Non-line-of-Sight Imaging via Neural Transient Fields

TL;DR

This paper introduces a neural transient field (NeTF) framework for non-line-of-sight imaging, enabling high-quality scene reconstruction without explicit geometry recovery, by modeling transient measurements with a neural network.

Contribution

The paper proposes a novel NeTF approach inspired by NeRF, using a spherical volume neural model and Monte Carlo sampling to improve NLOS imaging quality.

Findings

NeTF achieves higher quality reconstructions than state-of-the-art methods.

NeTF preserves fine scene details in synthetic and real datasets.

The spherical volume formulation is effective for both confocal and non-confocal setups.

Abstract

We present a neural modeling framework for Non-Line-of-Sight (NLOS) imaging.

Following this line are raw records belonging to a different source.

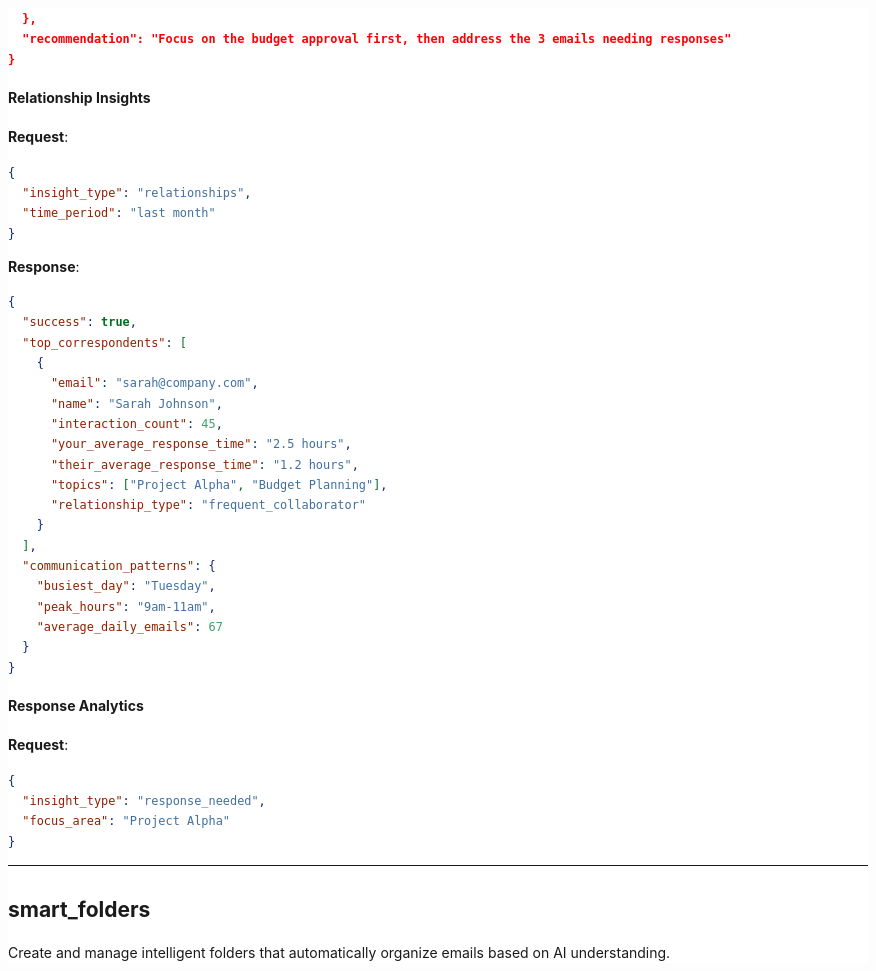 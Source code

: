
 ```json
  },
  "recommendation": "Focus on the budget approval first, then address the 3 emails needing responses"
}
```

#### Relationship Insights
**Request**:
```json
{
  "insight_type": "relationships",
  "time_period": "last month"
}
```

**Response**:
```json
{
  "success": true,
  "top_correspondents": [
    {
      "email": "sarah@company.com",
      "name": "Sarah Johnson",
      "interaction_count": 45,
      "your_average_response_time": "2.5 hours",
      "their_average_response_time": "1.2 hours",
      "topics": ["Project Alpha", "Budget Planning"],
      "relationship_type": "frequent_collaborator"
    }
  ],
  "communication_patterns": {
    "busiest_day": "Tuesday",
    "peak_hours": "9am-11am",
    "average_daily_emails": 67
  }
}
```

#### Response Analytics
**Request**:
```json
{
  "insight_type": "response_needed",
  "focus_area": "Project Alpha"
}
```

---

## smart_folders

Create and manage intelligent folders that automatically organize emails based on AI understanding.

Previous solutions have sought to explicitly recover the 3D geometry (e.g., as point clouds) or voxel density (e.g., within a pre-defined volume) of the hidden scene. In contrast, inspired by the recent Neural Radiance Field (NeRF) approach, we use a multi-layer perceptron (MLP) to represent the neural transient field or NeTF. However, NeTF measures the transient over spherical wavefronts rather than the radiance along lines. We therefore formulate a spherical volume NeTF reconstruction pipeline, applicable to both confocal and non-confocal setups. Compared with NeRF, NeTF samples a much sparser set of viewpoints (scanning spots) and the sampling is highly uneven. We thus introduce a Monte Carlo technique to improve the robustness in the reconstruction. Comprehensive experiments on synthetic and real datasets demonstrate NeTF provides higher quality reconstruction and preserves fine details largely missing in the state-of-the-art.